Opinion ID: 785093
Heading Depth: 3
Heading Rank: 1

Heading: Track II

Text: 17 Under the Rule, a new facility has a choice between complying with the velocity and capacity requirements of Track I and implementing alternative technologies (for instance, screens that prevent fish from being entrained) that yield comparable results. By comparable the Rule means either attaining at least 90 percent of the reduction in impingement mortality and entrainment that Track I would yield or maintaining a substantially similar level of wildlife in the water where the intake system is located, as shown by a [c]omprehensive [d]emonstration [s]tudy. 40 C.F.R. § 125.86(c)(2).
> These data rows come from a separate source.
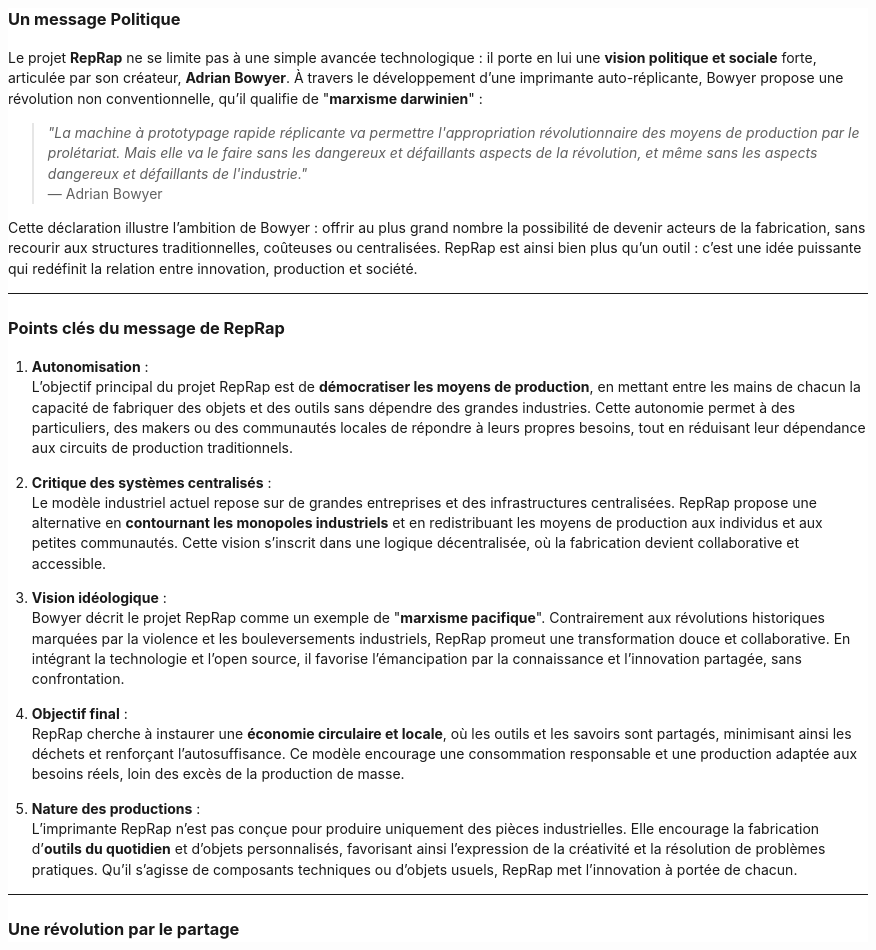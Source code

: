 ### Un message Politique

Le projet **RepRap** ne se limite pas à une simple avancée technologique : il porte en lui une **vision politique et sociale** forte, articulée par son créateur, **Adrian Bowyer**. À travers le développement d’une imprimante auto-réplicante, Bowyer propose une révolution non conventionnelle, qu’il qualifie de "**marxisme darwinien**" :

> _"La machine à prototypage rapide réplicante va permettre l'appropriation révolutionnaire des moyens de production par le prolétariat. Mais elle va le faire sans les dangereux et défaillants aspects de la révolution, et même sans les aspects dangereux et défaillants de l'industrie."_  
> — Adrian Bowyer

Cette déclaration illustre l’ambition de Bowyer : offrir au plus grand nombre la possibilité de devenir acteurs de la fabrication, sans recourir aux structures traditionnelles, coûteuses ou centralisées. RepRap est ainsi bien plus qu’un outil : c’est une idée puissante qui redéfinit la relation entre innovation, production et société.

---

### Points clés du message de RepRap

1. **Autonomisation** :  
   L’objectif principal du projet RepRap est de **démocratiser les moyens de production**, en mettant entre les mains de chacun la capacité de fabriquer des objets et des outils sans dépendre des grandes industries. Cette autonomie permet à des particuliers, des makers ou des communautés locales de répondre à leurs propres besoins, tout en réduisant leur dépendance aux circuits de production traditionnels.

2. **Critique des systèmes centralisés** :  
   Le modèle industriel actuel repose sur de grandes entreprises et des infrastructures centralisées. RepRap propose une alternative en **contournant les monopoles industriels** et en redistribuant les moyens de production aux individus et aux petites communautés. Cette vision s’inscrit dans une logique décentralisée, où la fabrication devient collaborative et accessible.

3. **Vision idéologique** :  
   Bowyer décrit le projet RepRap comme un exemple de "**marxisme pacifique**". Contrairement aux révolutions historiques marquées par la violence et les bouleversements industriels, RepRap promeut une transformation douce et collaborative. En intégrant la technologie et l’open source, il favorise l’émancipation par la connaissance et l’innovation partagée, sans confrontation.

4. **Objectif final** :  
   RepRap cherche à instaurer une **économie circulaire et locale**, où les outils et les savoirs sont partagés, minimisant ainsi les déchets et renforçant l’autosuffisance. Ce modèle encourage une consommation responsable et une production adaptée aux besoins réels, loin des excès de la production de masse.

5. **Nature des productions** :  
   L’imprimante RepRap n’est pas conçue pour produire uniquement des pièces industrielles. Elle encourage la fabrication d’**outils du quotidien** et d’objets personnalisés, favorisant ainsi l’expression de la créativité et la résolution de problèmes pratiques. Qu’il s’agisse de composants techniques ou d’objets usuels, RepRap met l’innovation à portée de chacun.

---

### Une révolution par le partage
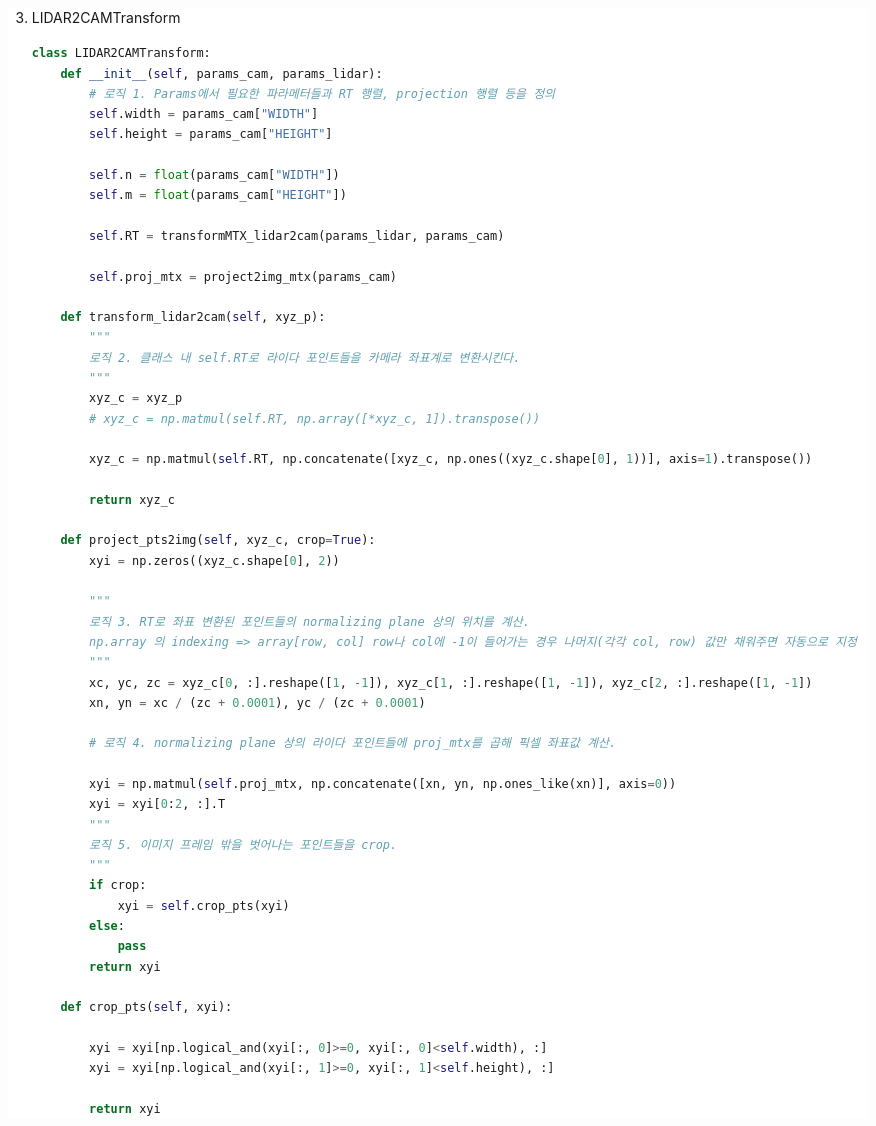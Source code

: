    

3. LIDAR2CAMTransform

   ```python
   class LIDAR2CAMTransform:
       def __init__(self, params_cam, params_lidar):
           # 로직 1. Params에서 필요한 파라메터들과 RT 행렬, projection 행렬 등을 정의
           self.width = params_cam["WIDTH"]
           self.height = params_cam["HEIGHT"]
   
           self.n = float(params_cam["WIDTH"])
           self.m = float(params_cam["HEIGHT"])
   
           self.RT = transformMTX_lidar2cam(params_lidar, params_cam)
   
           self.proj_mtx = project2img_mtx(params_cam)
   
       def transform_lidar2cam(self, xyz_p):
           """
           로직 2. 클래스 내 self.RT로 라이다 포인트들을 카메라 좌표계로 변환시킨다.
           """
           xyz_c = xyz_p
           # xyz_c = np.matmul(self.RT, np.array([*xyz_c, 1]).transpose())
           
           xyz_c = np.matmul(self.RT, np.concatenate([xyz_c, np.ones((xyz_c.shape[0], 1))], axis=1).transpose())
   
           return xyz_c
   
       def project_pts2img(self, xyz_c, crop=True):
           xyi = np.zeros((xyz_c.shape[0], 2))
   
           """
           로직 3. RT로 좌표 변환된 포인트들의 normalizing plane 상의 위치를 계산.
           np.array 의 indexing => array[row, col] row나 col에 -1이 들어가는 경우 나머지(각각 col, row) 값만 채워주면 자동으로 지정
           """
           xc, yc, zc = xyz_c[0, :].reshape([1, -1]), xyz_c[1, :].reshape([1, -1]), xyz_c[2, :].reshape([1, -1])
           xn, yn = xc / (zc + 0.0001), yc / (zc + 0.0001)
           
           # 로직 4. normalizing plane 상의 라이다 포인트들에 proj_mtx를 곱해 픽셀 좌표값 계산.
   
           xyi = np.matmul(self.proj_mtx, np.concatenate([xn, yn, np.ones_like(xn)], axis=0))
           xyi = xyi[0:2, :].T
           """ 
           로직 5. 이미지 프레임 밖을 벗어나는 포인트들을 crop.
           """
           if crop:
               xyi = self.crop_pts(xyi)
           else:
               pass
           return xyi
   
       def crop_pts(self, xyi):
   
           xyi = xyi[np.logical_and(xyi[:, 0]>=0, xyi[:, 0]<self.width), :]
           xyi = xyi[np.logical_and(xyi[:, 1]>=0, xyi[:, 1]<self.height), :]
   
           return xyi
   ```
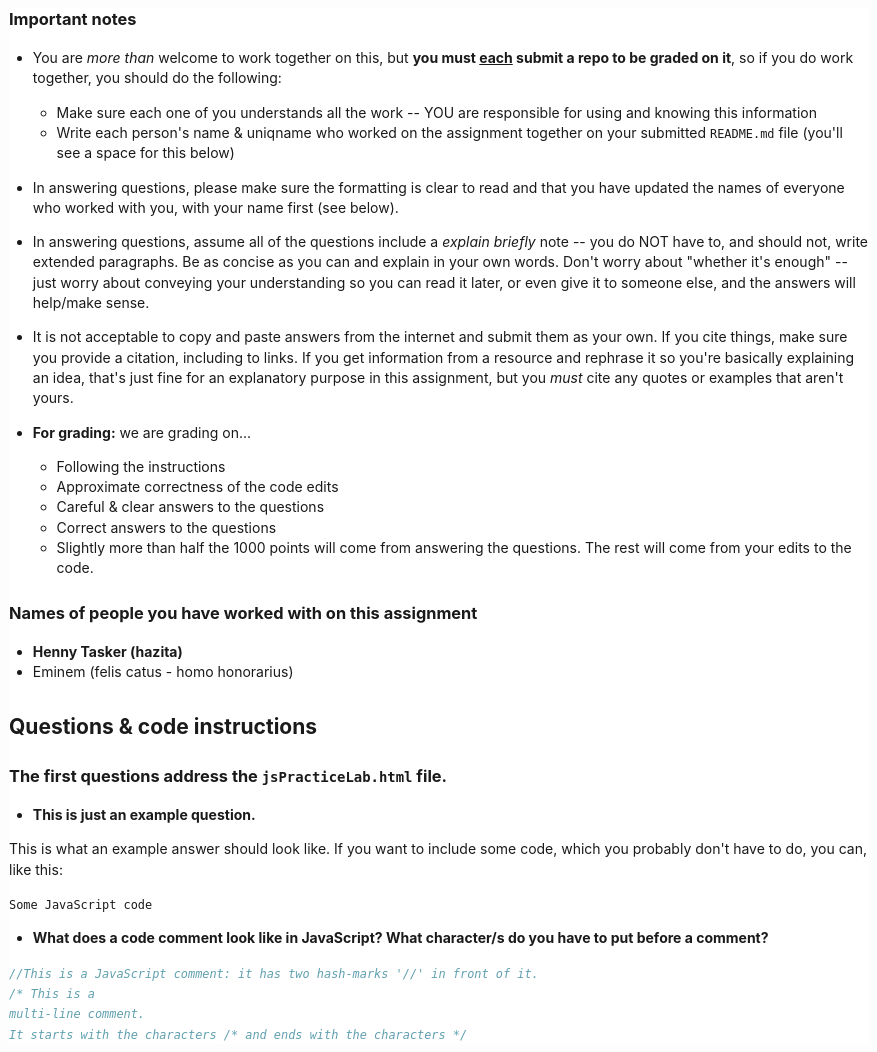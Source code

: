 ### Important notes
* You are *more than* welcome to work together on this, but **you must <u>each</u> submit a repo to be graded on it**, so if you do work together, you should do the following:
	* Make sure each one of you understands all the work -- YOU are responsible for using and knowing this information
	* Write each person's name & uniqname who worked on the assignment together on your submitted `README.md` file (you'll see a space for this below)

* In answering questions, please make sure the formatting is clear to read and that you have updated the names of everyone who worked with you, with your name first (see below).

* In answering questions, assume all of the questions include a *explain briefly* note -- you do NOT have to, and should not, write extended paragraphs. Be as concise as you can and explain in your own words. Don't worry about "whether it's enough" -- just worry about conveying your understanding so you can read it later, or even give it to someone else, and the answers will help/make sense.

* It is not acceptable to copy and paste answers from the internet and submit them as your own. If you cite things, make sure you provide a citation, including to links. If you get information from a resource and rephrase it so you're basically explaining an idea, that's just fine for an explanatory purpose in this assignment, but you *must* cite any quotes or examples that aren't yours.

* **For grading:** we are grading on...
	* Following the instructions
	* Approximate correctness of the code edits
	* Careful & clear answers to the questions
	* Correct answers to the questions
	* Slightly more than half the 1000 points will come from answering the questions. The rest will come from your edits to the code.

### Names of people you have worked with on this assignment
* **Henny Tasker (hazita)**
* Eminem (felis catus - homo honorarius)

## Questions & code instructions

### The first questions address the `jsPracticeLab.html` file.

* **This is just an example question.**

This is what an example answer should look like. If you want to include some code, which you probably don't have to do, you can, like this:

```js
Some JavaScript code
```

* **What does a code comment look like in JavaScript? What character/s do you have to put before a comment?**
```js
//This is a JavaScript comment: it has two hash-marks '//' in front of it.
/* This is a
multi-line comment.
It starts with the characters /* and ends with the characters */
```
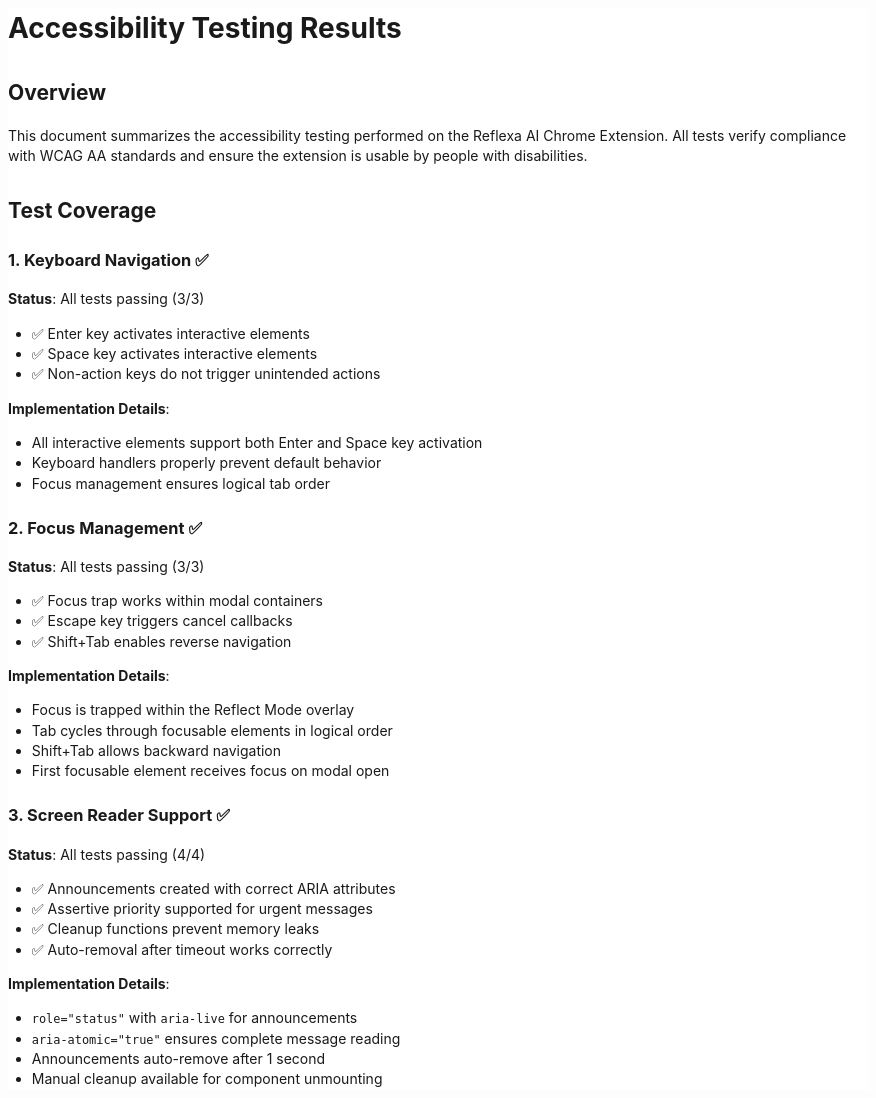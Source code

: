 # Accessibility Testing Results

## Overview

This document summarizes the accessibility testing performed on the Reflexa AI Chrome Extension. All tests verify compliance with WCAG AA standards and ensure the extension is usable by people with disabilities.

## Test Coverage

### 1. Keyboard Navigation ✅

**Status**: All tests passing (3/3)

- ✅ Enter key activates interactive elements
- ✅ Space key activates interactive elements
- ✅ Non-action keys do not trigger unintended actions

**Implementation Details**:

- All interactive elements support both Enter and Space key activation
- Keyboard handlers properly prevent default behavior
- Focus management ensures logical tab order

### 2. Focus Management ✅

**Status**: All tests passing (3/3)

- ✅ Focus trap works within modal containers
- ✅ Escape key triggers cancel callbacks
- ✅ Shift+Tab enables reverse navigation

**Implementation Details**:

- Focus is trapped within the Reflect Mode overlay
- Tab cycles through focusable elements in logical order
- Shift+Tab allows backward navigation
- First focusable element receives focus on modal open

### 3. Screen Reader Support ✅

**Status**: All tests passing (4/4)

- ✅ Announcements created with correct ARIA attributes
- ✅ Assertive priority supported for urgent messages
- ✅ Cleanup functions prevent memory leaks
- ✅ Auto-removal after timeout works correctly

**Implementation Details**:

- `role="status"` with `aria-live` for announcements
- `aria-atomic="true"` ensures complete message reading
- Announcements auto-remove after 1 second
- Manual cleanup available for component unmounting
The EPA argues that the two-track system — which is a variation on a rule that industry proposed — gives facilities a choice between a fast track with easy EPA approval and a more flexible (but more complicated) permitting process. See Final Rule, 66 Fed.Reg. at 65,270-72. The Environmental Petitioners object that Track II violates the Clean Water Act by allowing compliance either with a lower standard than that compelled by the best technology available or through restoration measures that are unrelated to the location, design, construction, and capacity of cooling water intake structures that the EPA is charged with regulating. Moreover, the Environmental Petitioners continue, because either method requires a demonstration study, Track II involves precisely the sort of site-specific, case-by-case determination that Congress moved away from in the 1972 amendments when it chose a national, technology-based standards regime.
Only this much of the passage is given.